Both conventional and biodegradable microplastics (MPs) are widely used in food packaging and other fields. Although existing studies have indicated that host metabolism and gut microbiota are key hubs for MPs to regulate their physiological homeostasis, the in vivo health risks of MPs released from these plastic food containers remain unclear. Here, we evaluated the effects of irregularly shaped polyethylene microplastics (PE-MPs) and polylactic acid microplastics (PLA-MPs) with a particle size range of 1-30 μm on plasma metabolism and gut microbiota in mice. Following a four-week exposure duration, PLA-MPs elicited a significantly more aggravated metabolic derangement when contrasted with PE-MPs. Both PE-MPs and PLA-MPs significantly interfered with glycerophospholipid metabolism. Significant changes including altered 1-acyl-sn-glycero-3-phosphocholines, phosphatidylethanolamine in plasma were observed in the PE-MPs and PLA-MPs groups. In comparison to PE-MPs, PLA-MPs exerted a more potent impact on lipid metabolism. Moreover, exposure to PE-MPs and PLA-MPs was found to induce an increase in the abundance of pathogenic bacteria associated with inflammation. PE-MPs induced a greater number of differentially abundant bacterial species, while PLA-MPs led to more significant changes in the abundance of the gut microbiota. Taken together, it can be inferred that PE-MPs and PLA-MPs may exert adverse effects on the liver and intestine of mice.
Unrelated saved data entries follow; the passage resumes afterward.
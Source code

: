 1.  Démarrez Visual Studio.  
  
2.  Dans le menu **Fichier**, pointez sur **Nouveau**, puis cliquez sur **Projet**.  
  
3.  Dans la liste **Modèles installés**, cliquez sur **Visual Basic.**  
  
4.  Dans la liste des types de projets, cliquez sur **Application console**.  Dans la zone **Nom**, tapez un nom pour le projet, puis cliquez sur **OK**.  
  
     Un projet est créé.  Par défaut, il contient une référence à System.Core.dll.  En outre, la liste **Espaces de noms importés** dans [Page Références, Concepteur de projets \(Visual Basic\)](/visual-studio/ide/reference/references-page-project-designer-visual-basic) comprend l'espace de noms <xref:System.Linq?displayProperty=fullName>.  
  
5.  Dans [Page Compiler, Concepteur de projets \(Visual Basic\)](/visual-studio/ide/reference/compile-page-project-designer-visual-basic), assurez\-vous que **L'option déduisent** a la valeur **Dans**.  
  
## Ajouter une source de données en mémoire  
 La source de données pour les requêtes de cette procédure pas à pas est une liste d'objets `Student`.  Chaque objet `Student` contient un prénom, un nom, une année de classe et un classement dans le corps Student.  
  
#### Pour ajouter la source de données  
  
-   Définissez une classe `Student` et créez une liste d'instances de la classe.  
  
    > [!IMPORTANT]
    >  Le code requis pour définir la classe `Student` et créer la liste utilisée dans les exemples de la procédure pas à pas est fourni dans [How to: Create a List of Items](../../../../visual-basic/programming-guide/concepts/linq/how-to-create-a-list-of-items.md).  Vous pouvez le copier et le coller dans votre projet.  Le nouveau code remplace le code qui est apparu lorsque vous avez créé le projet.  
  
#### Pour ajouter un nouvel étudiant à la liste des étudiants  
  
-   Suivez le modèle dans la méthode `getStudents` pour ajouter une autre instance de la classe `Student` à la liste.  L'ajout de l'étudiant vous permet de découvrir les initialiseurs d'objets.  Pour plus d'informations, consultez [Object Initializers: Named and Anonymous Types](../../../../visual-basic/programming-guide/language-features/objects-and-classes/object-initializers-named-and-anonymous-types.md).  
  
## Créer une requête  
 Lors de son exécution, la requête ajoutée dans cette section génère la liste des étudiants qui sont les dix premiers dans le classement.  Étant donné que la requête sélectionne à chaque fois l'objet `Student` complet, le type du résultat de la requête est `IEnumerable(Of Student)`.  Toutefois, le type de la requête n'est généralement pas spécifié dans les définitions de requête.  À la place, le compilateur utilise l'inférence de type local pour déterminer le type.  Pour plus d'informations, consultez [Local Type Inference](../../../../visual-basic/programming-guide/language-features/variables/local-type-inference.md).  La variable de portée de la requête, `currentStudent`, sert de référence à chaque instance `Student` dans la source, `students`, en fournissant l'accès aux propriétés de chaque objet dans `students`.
Histopathological examination confirmed that exposure to both PE-MPs and PLA-MPs caused liver and intestinal structural damage in mice, mainly manifested as inflammatory cell infiltration and mitochondrial damage, and PLA-MPs caused more serious damage. These findings indicated the toxicities of PLA-MPs in mice were not significantly reduced compared to PE-MPs, which would also provide new insights for re-examining bioplastic safety.